When she retired to the broodmare pasture, she first produced for them Liberty Jinks, a stakes-winning Liberty Jet Line gelding who earned $14,428 in his career. Her second was a filly by the same stallion named Precious Libby, who would also be a stakes winner and earner of $27,126. Chics Two Rockets' incredibly promising produce career was cut short after that, though, as in a tragic crime, while standing in her pasture, she was shot and killed in a drive-by shooting by a teenager.

Precious Libby was left to carry on her mother’s legacy, which she did in style. All 10 of her starters returned as winners, and astoundingly, all but one of those were either a stakes winner or stakes-placed runner – a stakes strike rate of 90 percent! Together her runners earned $357,978, lead by Senorita Tres ($140,730), Rosey Rules ($46,212), Rockin Dale ($44,797), Precious Debutante ($34,836) and Dashin Doda ($26,465).

Let’s put this mare’s accomplishments in perspective: Only 39 mares have ever produced five or more stakes winners. (The record of seven stakes winners is held jointly by Runaway Wave, Oh La Proud, Shirleys Strawfly, Trippy Dip (TB) and Deckella.) And Precious Libby is the only mare on that list whose own daughter is also on the list – Precious Debutante herself has produced six stakes winners from nine starters. And of those 39 mares, only nine made it onto the list with 10 or less starters, while the average foals per mare on the list is 15.7.

Precious Libby’s 90 percent strike rate of stakes winners/stakes runners puts her seventh on the list of stakes dams by percentages. There are six mares with 100 percent strike rates for producing stakes winners or stakes-placed runners, but none of those six have produced more than five starters (the mares include Cookie Croton, Yankee Doll (TB), Roan Janice, A Streak Ahead, Jet’s Fair Lady and Miss Prevel (TB)).

Senorita Tres was foaled in 2005, and won 18 of 26 career starts, including 11 stakes, with her biggest wins coming in the 2008 Bradford Stakes (G3) and 2007 All American Congress Futurity (G3). Politicaly Correct is her third foal. She is also the dam of stakes-placed runner Brookestone Grey (by Brookstone Bay, $29,748). She has a yearling full brother to Politicaly Correct named Senator Jess.

The other daughters of Precious Libby are also producers, lead by Precious Debutante, whom as I mentioned has produced six stakes winners and one stakes-placed runner from nine starters, with progeny earnings of $739,420. Amongst the runners produced by Precious Libby’s daughters are stakes winners Fearles Fred ($269,424), Ida Snow Man ($163,879), Fast Man Vic ($73,245), Casey Corona ($51,688), Mr Corona To You ($35,826), Seiswho ($26,517) and Jetsetting Moma ($14,256); and Grade 1-placed Don Juan Bryan SA ($114,743).

So this weekend’s big win is just another historical step for Harrison’s history-making family. “The one thing I figured is if they didn’t look good, I didn’t want them,” Harrison told me of his breeding philosophy in a 2008 interview for The American Quarter Horse Racing Journal. “I want a good-looking halter horse.

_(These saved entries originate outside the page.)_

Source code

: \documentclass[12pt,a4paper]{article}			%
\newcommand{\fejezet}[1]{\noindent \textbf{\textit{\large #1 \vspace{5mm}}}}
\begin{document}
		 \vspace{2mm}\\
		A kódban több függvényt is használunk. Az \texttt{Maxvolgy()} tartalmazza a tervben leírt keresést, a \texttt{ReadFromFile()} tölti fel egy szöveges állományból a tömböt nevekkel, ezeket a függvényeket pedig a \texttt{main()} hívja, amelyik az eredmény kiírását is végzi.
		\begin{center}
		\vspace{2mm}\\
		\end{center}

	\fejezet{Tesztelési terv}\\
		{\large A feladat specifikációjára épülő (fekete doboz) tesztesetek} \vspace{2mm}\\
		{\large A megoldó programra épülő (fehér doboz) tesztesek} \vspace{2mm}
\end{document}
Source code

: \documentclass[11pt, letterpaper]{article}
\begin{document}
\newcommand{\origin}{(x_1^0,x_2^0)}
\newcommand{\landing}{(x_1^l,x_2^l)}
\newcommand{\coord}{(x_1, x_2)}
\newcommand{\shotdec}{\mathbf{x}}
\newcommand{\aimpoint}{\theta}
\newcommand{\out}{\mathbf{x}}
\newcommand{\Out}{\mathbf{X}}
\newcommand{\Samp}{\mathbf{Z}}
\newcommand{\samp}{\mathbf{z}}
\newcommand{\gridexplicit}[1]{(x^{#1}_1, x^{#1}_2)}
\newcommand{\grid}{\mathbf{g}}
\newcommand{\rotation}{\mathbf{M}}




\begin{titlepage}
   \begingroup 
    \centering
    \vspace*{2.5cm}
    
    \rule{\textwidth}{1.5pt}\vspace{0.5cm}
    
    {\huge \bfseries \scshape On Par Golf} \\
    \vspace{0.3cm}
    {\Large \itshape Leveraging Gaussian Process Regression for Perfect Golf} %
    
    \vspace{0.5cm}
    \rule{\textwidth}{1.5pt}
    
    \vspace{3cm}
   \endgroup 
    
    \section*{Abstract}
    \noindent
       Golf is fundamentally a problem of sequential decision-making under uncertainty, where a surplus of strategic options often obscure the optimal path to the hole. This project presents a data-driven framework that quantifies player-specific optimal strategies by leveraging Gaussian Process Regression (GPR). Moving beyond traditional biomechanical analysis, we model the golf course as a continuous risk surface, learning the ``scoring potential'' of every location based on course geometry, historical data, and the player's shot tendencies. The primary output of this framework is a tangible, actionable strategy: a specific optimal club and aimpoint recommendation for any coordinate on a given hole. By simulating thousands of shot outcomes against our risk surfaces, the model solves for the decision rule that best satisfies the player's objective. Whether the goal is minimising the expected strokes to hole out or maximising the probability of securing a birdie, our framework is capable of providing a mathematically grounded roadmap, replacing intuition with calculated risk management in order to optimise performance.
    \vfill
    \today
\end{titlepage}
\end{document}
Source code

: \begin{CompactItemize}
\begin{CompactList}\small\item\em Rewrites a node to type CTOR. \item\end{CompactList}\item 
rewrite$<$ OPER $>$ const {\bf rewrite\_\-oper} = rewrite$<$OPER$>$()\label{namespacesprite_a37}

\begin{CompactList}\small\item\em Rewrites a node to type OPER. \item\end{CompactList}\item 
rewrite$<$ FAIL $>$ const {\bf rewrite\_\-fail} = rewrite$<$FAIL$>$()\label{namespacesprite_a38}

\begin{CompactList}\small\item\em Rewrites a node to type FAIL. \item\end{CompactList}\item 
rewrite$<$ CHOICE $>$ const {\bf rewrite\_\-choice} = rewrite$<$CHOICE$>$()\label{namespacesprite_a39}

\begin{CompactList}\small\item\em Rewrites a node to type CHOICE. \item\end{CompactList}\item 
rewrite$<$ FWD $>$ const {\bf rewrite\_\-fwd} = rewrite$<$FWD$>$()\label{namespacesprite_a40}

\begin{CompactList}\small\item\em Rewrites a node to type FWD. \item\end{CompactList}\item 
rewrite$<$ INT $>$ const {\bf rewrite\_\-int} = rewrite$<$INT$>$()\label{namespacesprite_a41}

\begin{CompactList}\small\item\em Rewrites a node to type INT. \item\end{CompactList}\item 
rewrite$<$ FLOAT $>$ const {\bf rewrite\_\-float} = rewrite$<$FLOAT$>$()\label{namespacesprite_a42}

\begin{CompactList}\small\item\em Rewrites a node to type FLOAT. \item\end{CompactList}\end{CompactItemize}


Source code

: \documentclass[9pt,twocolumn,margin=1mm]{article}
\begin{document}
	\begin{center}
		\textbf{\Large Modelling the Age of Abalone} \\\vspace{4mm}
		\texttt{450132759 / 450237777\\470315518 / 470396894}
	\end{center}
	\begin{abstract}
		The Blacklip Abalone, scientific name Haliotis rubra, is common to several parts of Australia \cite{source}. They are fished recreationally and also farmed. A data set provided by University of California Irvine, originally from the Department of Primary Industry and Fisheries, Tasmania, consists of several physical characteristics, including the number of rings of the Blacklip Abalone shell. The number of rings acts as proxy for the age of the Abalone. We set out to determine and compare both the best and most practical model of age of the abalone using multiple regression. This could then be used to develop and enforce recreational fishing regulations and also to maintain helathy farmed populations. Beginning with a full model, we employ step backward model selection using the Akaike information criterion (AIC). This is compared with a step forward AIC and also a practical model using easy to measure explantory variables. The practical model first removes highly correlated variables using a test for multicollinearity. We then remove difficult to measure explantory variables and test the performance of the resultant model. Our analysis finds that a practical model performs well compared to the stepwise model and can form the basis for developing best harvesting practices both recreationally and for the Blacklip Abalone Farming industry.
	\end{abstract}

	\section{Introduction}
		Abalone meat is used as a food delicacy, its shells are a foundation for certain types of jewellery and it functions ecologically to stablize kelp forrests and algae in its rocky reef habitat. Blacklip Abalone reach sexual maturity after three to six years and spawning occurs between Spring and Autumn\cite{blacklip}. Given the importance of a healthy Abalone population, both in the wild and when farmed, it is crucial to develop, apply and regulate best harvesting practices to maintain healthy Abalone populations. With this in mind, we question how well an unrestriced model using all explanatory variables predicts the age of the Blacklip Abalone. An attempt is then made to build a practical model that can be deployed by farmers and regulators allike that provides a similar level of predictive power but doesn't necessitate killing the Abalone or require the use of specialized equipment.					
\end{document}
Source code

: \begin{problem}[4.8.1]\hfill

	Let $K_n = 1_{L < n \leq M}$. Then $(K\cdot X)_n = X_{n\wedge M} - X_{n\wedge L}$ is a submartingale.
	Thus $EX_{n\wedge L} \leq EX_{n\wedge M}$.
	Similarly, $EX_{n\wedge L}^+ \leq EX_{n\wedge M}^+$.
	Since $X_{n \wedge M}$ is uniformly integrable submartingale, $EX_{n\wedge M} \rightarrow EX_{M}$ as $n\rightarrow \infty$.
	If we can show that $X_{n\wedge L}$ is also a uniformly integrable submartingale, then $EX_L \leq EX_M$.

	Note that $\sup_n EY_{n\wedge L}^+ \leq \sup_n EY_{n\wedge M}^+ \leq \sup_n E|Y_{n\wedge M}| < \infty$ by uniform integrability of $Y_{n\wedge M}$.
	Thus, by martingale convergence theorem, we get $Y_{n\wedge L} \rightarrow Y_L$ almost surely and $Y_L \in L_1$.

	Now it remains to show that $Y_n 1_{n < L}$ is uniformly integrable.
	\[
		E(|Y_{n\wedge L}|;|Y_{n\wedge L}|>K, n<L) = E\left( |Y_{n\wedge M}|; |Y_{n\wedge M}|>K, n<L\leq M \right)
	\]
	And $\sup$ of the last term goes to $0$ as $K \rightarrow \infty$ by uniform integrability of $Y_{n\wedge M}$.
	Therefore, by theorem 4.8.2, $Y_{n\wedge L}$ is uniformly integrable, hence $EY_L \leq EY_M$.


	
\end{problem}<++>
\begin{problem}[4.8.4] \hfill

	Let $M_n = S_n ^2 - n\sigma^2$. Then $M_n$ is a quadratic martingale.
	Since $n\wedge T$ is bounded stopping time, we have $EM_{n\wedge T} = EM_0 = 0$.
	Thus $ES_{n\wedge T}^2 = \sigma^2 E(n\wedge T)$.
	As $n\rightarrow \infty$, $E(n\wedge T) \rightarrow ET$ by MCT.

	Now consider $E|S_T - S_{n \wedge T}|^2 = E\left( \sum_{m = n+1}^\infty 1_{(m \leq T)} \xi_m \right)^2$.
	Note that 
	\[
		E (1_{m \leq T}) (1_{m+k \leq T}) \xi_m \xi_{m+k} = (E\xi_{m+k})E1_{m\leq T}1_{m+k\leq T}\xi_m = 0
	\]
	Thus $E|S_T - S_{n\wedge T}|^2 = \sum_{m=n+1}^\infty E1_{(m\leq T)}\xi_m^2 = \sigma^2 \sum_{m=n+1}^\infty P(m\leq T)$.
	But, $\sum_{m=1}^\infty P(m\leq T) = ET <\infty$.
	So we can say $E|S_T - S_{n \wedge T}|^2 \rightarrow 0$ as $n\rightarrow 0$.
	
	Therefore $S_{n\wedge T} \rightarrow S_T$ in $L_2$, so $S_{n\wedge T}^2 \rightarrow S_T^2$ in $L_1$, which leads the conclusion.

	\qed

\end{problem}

I like to see conformation, and not the old tanky-body type, which is what most of mine are – because I started with Precious Libby and that Liberty Jet Line/Easy Jet line. I’ve tried to breed to something more stretchy, with more Thoroughbred in them.

“Back (when we started), some of the racehorses were crooked and not so pretty,” he added. “I think that’s one reason why we’ve got more done, because my horses were pretty doggone correct. And we raised them all – we never buy them. And that makes it more fun.”